Isidro Gomá Tomás
Discurso del Primado de España, Monseñor Isidro Gomá y Tomás
12 de octubre de 1934
Entresacamos algunos de los párrafos del magnífico discurso pronunciado en el teatro Colón, por el Arzobispo de Toledo, el Día de la Raza. Hubiéramos deseado publicarlo íntegramente, pero su gran extensión nos impide hacerlo.
Monseñor
Isidro Gomá y Tomás,
Arzobispo de Toledo
Nunca, en funciones de orador, me sentí sobrecogido como en estos momentos.
Me encuentro como desplazado, porque todo aquí es para mí nuevo: el sitio, un teatro fastuoso en vez de un templo; un auditorio cultísimo, en que se concentra la flor de una civilización; el tema, que deberá versar sobre la Raza, y que sólo de lejos podrá rozarse con las doctrinas del magisterio episcopal; y, sobre todo, el enorme desnivel entre esta asamblea y este orador.
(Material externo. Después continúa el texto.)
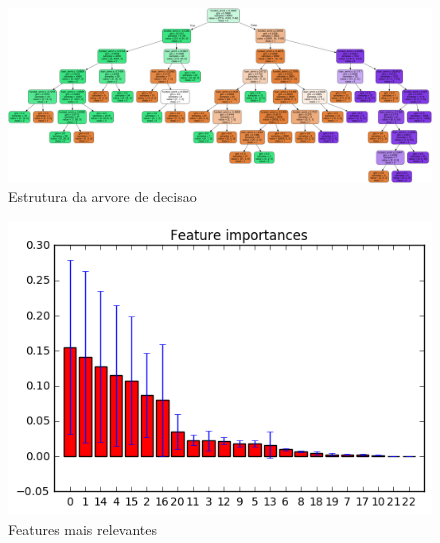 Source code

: \begin{figure}[!ht]
\caption{Estrutura da arvore de decisao}
\centerline{\includegraphics[width=1.05\textwidth]{img/loan}}
\end{figure}


\begin{figure}[!ht]
\caption{Features mais relevantes}
\centerline{\includegraphics[width=.7\textwidth]{img/tree-most-important-features}}
\end{figure}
Porque yo he venido aquí, señores, sin el bagaje de un ideario que pueda llenar las exigencias de vuestro pensamiento; sin esa autoridad que sólo puede dar un nombre especializado en cuestiones de americanismo, consagrado por la elocuencia; y sin lo que en estos momentos se requiere para dar tono a un discurso: una palabra rica para reproducir, como en un arpa, los movimientos del espíritu o el relampagueo de una imaginación que no tengo: cálida, para que produzca en los corazones el entusiasmo o la emoción: fuerte, intencionada y dúctil para fundir en uno vuestro pensamiento y el mío: que en todo esto, señores, consiste la elocuencia, y ésta, la soberana de las almas, fue siempre más propicia a los jóvenes que a los viejos, para quienes, dice Cicerón, la naturaleza ha reservado los dones pacíficos y lentos del buen juicio y del consejo.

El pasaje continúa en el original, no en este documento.